• REQUIRED ACTION: Copy every line from the records that holds the word "demonstration".
----- RECORD SET
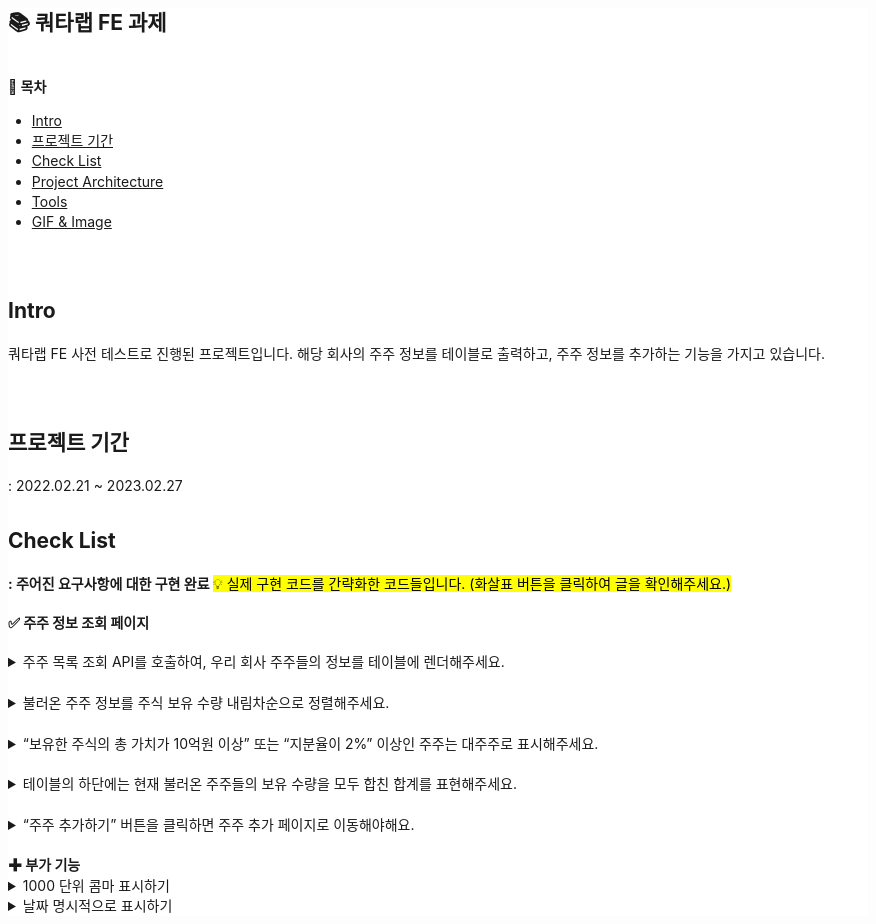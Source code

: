 ## 📚 쿼타랩 FE 과제 

<br>
<strong>🌈 목차</strong>
<br>

- [Intro](#Intro)
- [프로젝트 기간](#프로젝트-기간)
- [Check List](#check-list)
- [Project Architecture](#project-architecture)
- [Tools](#tools)
- [ GIF & Image ](#gif--image)


  
<br>

## Intro

쿼타랩 FE 사전 테스트로 진행된 프로젝트입니다.
해당 회사의 주주 정보를 테이블로 출력하고, 주주 정보를 추가하는 기능을 가지고 있습니다.   

<br>


## 프로젝트 기간

: 2022.02.21 ~ 2023.02.27
<br>




 ## Check List

<strong>: 주어진 요구사항에 대한 구현 완료 </strong>
<mark style='background-color: yellow'> 💡 실제 구현 코드를 간략화한 코드들입니다. (화살표 버튼을 클릭하여 글을 확인해주세요.)</mark>

####  ✅ 주주 정보 조회 페이지
 <details><summary>주주 목록 조회 API를 호출하여, 우리 회사 주주들의 정보를 테이블에 렌더해주세요.</summary></details>
<br>
 <details><summary>불러온 주주 정보를 주식 보유 수량 내림차순으로 정렬해주세요.</summary></details>
 <br>
 <details><summary>“보유한 주식의 총 가치가 10억원 이상” 또는 “지분율이 2%” 이상인 주주는 대주주로 표시해주세요.</summary></details>
 <br>
<details><summary>테이블의 하단에는 현재 불러온 주주들의 보유 수량을 모두 합친 합계를 표현해주세요.</summary></details>
 <br>
<details><summary>“주주 추가하기” 버튼을 클릭하면 주주 추가 페이지로 이동해야해요.</summary></details>

<br>
<strong> ✚ 부가 기능 </strong>

<details><summary>1000 단위 콤마 표시하기 </summary></details>
<details><summary> 날짜 명시적으로 표시하기 </summary></details>
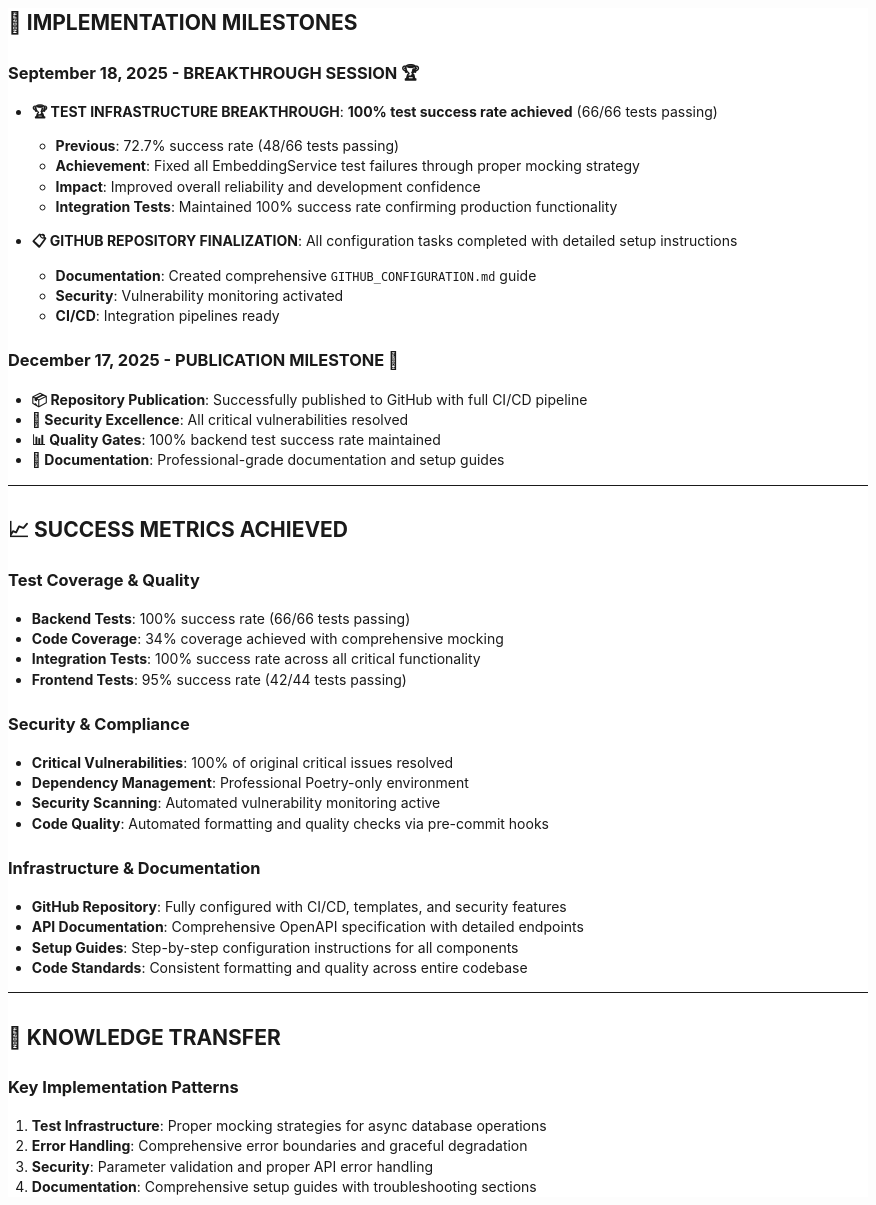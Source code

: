 
## 🎯 **IMPLEMENTATION MILESTONES**

### **September 18, 2025 - BREAKTHROUGH SESSION** 🏆
- **🏆 TEST INFRASTRUCTURE BREAKTHROUGH**: **100% test success rate achieved** (66/66 tests passing)
  - **Previous**: 72.7% success rate (48/66 tests passing)
  - **Achievement**: Fixed all EmbeddingService test failures through proper mocking strategy
  - **Impact**: Improved overall reliability and development confidence
  - **Integration Tests**: Maintained 100% success rate confirming production functionality

- **📋 GITHUB REPOSITORY FINALIZATION**: All configuration tasks completed with detailed setup instructions
  - **Documentation**: Created comprehensive `GITHUB_CONFIGURATION.md` guide
  - **Security**: Vulnerability monitoring activated
  - **CI/CD**: Integration pipelines ready

### **December 17, 2025 - PUBLICATION MILESTONE** 🚀
- **📦 Repository Publication**: Successfully published to GitHub with full CI/CD pipeline
- **🔐 Security Excellence**: All critical vulnerabilities resolved
- **📊 Quality Gates**: 100% backend test success rate maintained
- **📖 Documentation**: Professional-grade documentation and setup guides

---

## 📈 **SUCCESS METRICS ACHIEVED**

### **Test Coverage & Quality**
- **Backend Tests**: 100% success rate (66/66 tests passing)
- **Code Coverage**: 34% coverage achieved with comprehensive mocking
- **Integration Tests**: 100% success rate across all critical functionality
- **Frontend Tests**: 95% success rate (42/44 tests passing)

### **Security & Compliance**
- **Critical Vulnerabilities**: 100% of original critical issues resolved
- **Dependency Management**: Professional Poetry-only environment
- **Security Scanning**: Automated vulnerability monitoring active
- **Code Quality**: Automated formatting and quality checks via pre-commit hooks

### **Infrastructure & Documentation**
- **GitHub Repository**: Fully configured with CI/CD, templates, and security features
- **API Documentation**: Comprehensive OpenAPI specification with detailed endpoints
- **Setup Guides**: Step-by-step configuration instructions for all components
- **Code Standards**: Consistent formatting and quality across entire codebase

---

## 🔄 **KNOWLEDGE TRANSFER**

### **Key Implementation Patterns**
1. **Test Infrastructure**: Proper mocking strategies for async database operations
2. **Error Handling**: Comprehensive error boundaries and graceful degradation
3. **Security**: Parameter validation and proper API error handling
4. **Documentation**: Comprehensive setup guides with troubleshooting sections
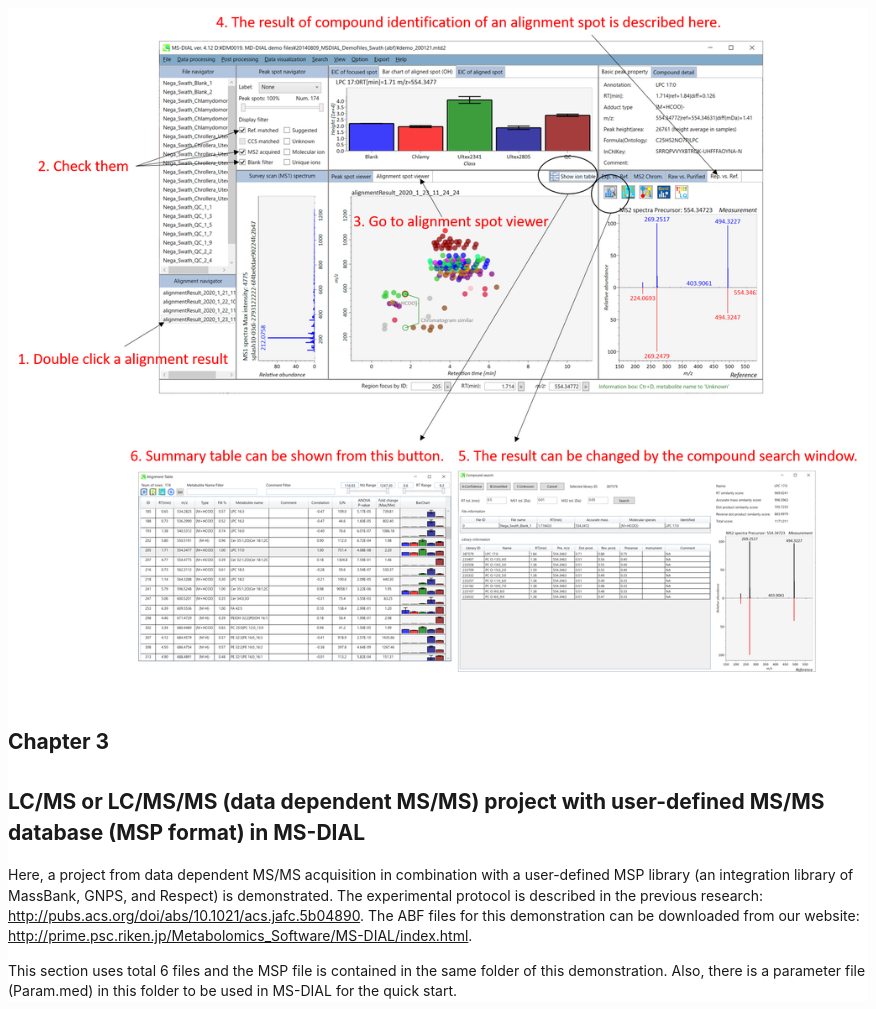 ![alt](images/new_images/Picture4.png)
   
## Chapter 3
## LC/MS or LC/MS/MS (data dependent MS/MS) project with user-defined MS/MS database (MSP format) in MS-DIAL  

Here, a project from data dependent MS/MS acquisition in combination with a user-defined MSP library (an integration library of MassBank, GNPS, and Respect) is demonstrated. The experimental protocol is described in the previous research: <http://pubs.acs.org/doi/abs/10.1021/acs.jafc.5b04890>. The ABF files for this demonstration can be downloaded from our website: <http://prime.psc.riken.jp/Metabolomics_Software/MS-DIAL/index.html>.   

This section uses total 6 files and the MSP file is contained in the same folder of this demonstration. Also, there is a parameter file (Param.med) in this folder to be used in MS-DIAL for the quick start.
----------
• ANSWER TO THE PROBLEM:
Here, a project from data dependent MS/MS acquisition in combination with a user-defined MSP library (an integration library of MassBank, GNPS, and Respect) is demonstrated. The experimental protocol is described in the previous research: <http://pubs.acs.org/doi/abs/10.1021/acs.jafc.5b04890>. The ABF files for this demonstration can be downloaded from our website: <http://prime.psc.riken.jp/Metabolomics_Software/MS-DIAL/index.html>.   
This section uses total 6 files and the MSP file is contained in the same folder of this demonstration. Also, there is a parameter file (Param.med) in this folder to be used in MS-DIAL for the quick start.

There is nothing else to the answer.